Saved entries:
-----
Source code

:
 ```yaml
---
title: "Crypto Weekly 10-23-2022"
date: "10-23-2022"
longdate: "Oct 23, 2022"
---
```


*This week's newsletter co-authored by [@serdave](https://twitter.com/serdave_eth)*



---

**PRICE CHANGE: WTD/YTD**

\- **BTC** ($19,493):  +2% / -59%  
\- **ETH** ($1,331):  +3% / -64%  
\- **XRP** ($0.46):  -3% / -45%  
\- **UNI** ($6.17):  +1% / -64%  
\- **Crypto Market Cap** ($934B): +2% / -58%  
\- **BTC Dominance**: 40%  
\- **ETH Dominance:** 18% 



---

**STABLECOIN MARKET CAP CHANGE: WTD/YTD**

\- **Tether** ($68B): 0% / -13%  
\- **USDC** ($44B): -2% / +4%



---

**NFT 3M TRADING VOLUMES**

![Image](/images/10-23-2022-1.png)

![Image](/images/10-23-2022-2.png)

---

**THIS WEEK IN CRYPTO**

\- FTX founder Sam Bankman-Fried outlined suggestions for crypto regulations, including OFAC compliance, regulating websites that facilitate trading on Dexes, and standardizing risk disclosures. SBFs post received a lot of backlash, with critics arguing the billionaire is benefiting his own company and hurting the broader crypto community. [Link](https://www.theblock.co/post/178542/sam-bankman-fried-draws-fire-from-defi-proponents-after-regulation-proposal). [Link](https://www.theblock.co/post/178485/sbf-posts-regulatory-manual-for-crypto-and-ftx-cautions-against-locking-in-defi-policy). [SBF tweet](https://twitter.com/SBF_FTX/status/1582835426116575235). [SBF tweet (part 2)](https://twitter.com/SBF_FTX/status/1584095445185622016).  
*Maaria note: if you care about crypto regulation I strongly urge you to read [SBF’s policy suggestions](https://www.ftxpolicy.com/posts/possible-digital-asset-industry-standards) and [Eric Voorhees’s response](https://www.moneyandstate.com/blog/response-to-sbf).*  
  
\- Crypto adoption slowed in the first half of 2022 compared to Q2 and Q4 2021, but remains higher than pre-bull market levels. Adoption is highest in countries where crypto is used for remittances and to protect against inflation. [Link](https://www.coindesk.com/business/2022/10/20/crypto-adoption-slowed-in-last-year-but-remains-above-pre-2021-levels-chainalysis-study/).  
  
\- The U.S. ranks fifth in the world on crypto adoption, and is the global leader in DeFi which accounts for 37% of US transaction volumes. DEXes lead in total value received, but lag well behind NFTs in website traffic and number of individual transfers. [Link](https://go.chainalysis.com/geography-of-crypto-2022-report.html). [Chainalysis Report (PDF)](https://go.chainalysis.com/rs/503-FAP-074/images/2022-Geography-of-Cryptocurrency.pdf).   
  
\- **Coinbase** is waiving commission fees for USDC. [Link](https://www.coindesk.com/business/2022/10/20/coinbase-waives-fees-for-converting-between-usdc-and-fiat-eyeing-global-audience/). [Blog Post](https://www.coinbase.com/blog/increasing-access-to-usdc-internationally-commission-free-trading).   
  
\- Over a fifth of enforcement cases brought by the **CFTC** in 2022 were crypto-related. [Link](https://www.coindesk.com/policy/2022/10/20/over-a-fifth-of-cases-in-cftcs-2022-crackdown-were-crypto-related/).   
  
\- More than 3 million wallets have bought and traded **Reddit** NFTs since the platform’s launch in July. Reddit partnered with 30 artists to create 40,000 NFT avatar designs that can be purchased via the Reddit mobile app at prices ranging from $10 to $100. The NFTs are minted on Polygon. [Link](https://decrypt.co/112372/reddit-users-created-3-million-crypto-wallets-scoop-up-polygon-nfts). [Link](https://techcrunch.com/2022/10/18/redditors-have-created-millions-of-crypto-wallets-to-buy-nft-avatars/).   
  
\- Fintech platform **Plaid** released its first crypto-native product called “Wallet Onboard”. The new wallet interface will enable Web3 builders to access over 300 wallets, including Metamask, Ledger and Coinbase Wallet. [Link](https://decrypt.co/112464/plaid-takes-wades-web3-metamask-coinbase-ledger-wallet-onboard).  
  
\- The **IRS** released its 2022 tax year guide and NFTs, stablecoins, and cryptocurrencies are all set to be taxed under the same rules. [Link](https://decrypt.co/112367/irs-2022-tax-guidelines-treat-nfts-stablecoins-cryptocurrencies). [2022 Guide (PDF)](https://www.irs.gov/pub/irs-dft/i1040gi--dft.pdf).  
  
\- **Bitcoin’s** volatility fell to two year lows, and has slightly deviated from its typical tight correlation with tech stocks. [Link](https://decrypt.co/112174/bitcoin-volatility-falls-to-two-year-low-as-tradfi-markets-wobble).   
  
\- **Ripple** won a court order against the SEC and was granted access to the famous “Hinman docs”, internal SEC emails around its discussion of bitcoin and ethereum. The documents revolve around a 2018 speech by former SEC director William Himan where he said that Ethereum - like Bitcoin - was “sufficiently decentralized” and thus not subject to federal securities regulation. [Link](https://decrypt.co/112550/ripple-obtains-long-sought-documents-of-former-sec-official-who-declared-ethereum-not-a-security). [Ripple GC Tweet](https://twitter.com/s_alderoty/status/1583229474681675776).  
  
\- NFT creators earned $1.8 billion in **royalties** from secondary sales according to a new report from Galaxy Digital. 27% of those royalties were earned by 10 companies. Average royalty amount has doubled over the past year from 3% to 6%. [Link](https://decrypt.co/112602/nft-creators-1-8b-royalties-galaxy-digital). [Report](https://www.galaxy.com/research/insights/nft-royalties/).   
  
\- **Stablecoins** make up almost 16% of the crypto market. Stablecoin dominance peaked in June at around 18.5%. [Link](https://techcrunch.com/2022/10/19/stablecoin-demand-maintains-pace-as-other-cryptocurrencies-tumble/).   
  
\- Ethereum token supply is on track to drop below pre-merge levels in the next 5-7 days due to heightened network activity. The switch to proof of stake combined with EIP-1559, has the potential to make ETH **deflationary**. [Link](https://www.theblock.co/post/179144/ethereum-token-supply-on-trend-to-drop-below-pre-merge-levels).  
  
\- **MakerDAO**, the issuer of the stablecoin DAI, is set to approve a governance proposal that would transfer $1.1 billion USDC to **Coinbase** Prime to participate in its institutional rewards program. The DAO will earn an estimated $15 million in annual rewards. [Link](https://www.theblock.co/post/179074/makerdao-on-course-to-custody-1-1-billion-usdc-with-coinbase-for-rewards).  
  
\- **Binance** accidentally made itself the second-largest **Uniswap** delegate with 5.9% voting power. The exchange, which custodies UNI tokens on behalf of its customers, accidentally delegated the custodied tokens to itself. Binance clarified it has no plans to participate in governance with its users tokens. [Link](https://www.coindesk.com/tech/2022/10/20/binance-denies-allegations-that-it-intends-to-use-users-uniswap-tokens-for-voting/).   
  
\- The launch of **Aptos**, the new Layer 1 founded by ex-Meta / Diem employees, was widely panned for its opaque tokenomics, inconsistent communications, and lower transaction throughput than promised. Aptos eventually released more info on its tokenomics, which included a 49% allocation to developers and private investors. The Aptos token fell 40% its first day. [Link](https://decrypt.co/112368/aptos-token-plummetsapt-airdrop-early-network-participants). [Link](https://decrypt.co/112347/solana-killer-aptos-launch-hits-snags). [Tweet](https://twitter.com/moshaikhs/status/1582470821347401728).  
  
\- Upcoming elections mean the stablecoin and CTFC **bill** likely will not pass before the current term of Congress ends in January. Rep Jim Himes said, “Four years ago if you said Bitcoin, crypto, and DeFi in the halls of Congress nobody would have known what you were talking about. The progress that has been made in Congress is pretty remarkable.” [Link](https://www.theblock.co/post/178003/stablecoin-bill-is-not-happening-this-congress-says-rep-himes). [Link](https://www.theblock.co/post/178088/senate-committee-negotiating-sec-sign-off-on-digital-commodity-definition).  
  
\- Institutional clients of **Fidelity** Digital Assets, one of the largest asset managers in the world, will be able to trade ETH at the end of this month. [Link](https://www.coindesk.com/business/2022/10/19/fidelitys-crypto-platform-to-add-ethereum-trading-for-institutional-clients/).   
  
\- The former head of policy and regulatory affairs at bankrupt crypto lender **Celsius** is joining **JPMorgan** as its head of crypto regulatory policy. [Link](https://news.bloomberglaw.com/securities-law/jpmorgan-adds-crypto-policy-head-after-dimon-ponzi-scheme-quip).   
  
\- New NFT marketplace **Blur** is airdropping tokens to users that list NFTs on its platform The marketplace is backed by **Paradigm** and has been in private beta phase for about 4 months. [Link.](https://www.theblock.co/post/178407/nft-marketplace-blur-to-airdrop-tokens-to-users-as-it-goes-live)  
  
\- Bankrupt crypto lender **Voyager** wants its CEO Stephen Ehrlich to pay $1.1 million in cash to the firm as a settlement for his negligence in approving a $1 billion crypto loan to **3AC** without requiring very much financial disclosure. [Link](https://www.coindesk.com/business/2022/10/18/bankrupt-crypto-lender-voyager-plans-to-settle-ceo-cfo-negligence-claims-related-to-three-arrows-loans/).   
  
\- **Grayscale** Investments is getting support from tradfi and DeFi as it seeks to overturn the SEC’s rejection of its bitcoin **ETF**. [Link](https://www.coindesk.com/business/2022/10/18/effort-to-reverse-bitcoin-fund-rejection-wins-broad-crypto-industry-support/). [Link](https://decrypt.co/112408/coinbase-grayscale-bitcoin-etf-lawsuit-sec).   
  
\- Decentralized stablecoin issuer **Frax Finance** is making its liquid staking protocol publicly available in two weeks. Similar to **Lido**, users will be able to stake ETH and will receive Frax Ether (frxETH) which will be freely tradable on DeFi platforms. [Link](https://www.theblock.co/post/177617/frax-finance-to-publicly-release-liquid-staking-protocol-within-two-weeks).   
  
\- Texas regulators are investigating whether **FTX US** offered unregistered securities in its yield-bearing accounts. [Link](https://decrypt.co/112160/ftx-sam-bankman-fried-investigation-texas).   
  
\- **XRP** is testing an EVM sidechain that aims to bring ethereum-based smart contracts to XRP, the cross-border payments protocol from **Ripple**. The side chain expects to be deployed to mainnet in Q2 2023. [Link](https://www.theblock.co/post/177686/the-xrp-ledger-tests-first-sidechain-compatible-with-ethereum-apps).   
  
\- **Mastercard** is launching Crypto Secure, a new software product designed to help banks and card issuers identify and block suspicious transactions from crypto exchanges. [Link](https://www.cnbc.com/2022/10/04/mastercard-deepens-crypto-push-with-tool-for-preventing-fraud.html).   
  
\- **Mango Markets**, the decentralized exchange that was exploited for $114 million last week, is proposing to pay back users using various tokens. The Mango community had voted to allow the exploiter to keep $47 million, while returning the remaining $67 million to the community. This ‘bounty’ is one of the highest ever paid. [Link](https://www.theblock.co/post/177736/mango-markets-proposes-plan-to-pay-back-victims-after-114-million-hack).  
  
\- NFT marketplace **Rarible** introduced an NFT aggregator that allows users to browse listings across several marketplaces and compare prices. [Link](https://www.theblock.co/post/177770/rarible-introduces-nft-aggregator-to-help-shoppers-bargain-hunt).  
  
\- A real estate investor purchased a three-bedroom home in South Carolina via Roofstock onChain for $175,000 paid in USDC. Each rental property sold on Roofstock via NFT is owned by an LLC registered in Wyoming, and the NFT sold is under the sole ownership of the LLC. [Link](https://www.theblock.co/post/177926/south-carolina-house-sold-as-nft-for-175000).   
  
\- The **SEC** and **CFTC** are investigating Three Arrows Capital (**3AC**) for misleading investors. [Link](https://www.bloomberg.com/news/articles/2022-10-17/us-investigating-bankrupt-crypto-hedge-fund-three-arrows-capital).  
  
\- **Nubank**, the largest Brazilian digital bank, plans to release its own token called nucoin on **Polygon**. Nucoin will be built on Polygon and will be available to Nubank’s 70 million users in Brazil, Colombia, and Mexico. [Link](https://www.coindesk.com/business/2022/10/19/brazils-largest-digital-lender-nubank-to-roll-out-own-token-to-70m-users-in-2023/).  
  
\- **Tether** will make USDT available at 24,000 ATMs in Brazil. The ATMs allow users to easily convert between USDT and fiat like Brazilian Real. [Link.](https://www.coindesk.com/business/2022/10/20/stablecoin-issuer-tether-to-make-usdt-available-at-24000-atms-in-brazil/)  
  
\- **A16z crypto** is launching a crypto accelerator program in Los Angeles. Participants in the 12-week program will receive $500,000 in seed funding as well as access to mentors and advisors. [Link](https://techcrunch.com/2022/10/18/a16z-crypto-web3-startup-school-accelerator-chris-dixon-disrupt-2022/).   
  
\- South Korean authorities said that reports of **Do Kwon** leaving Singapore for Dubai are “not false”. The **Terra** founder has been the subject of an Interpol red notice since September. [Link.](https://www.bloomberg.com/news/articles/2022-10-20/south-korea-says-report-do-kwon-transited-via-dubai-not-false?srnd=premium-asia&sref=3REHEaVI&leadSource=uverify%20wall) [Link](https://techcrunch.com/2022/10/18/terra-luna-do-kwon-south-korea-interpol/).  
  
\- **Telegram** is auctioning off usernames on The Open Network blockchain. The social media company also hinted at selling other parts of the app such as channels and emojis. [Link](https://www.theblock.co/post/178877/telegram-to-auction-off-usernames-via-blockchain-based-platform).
-----
Bring together all lines of the entries above in which the string "industry" occurs.

*Maaria note: if you care about crypto regulation I strongly urge you to read [SBF’s policy suggestions](https://www.ftxpolicy.com/posts/possible-digital-asset-industry-standards) and [Eric Voorhees’s response](https://www.moneyandstate.com/blog/response-to-sbf).*  
\- **Grayscale** Investments is getting support from tradfi and DeFi as it seeks to overturn the SEC’s rejection of its bitcoin **ETF**. [Link](https://www.coindesk.com/business/2022/10/18/effort-to-reverse-bitcoin-fund-rejection-wins-broad-crypto-industry-support/). [Link](https://decrypt.co/112408/coinbase-grayscale-bitcoin-etf-lawsuit-sec).   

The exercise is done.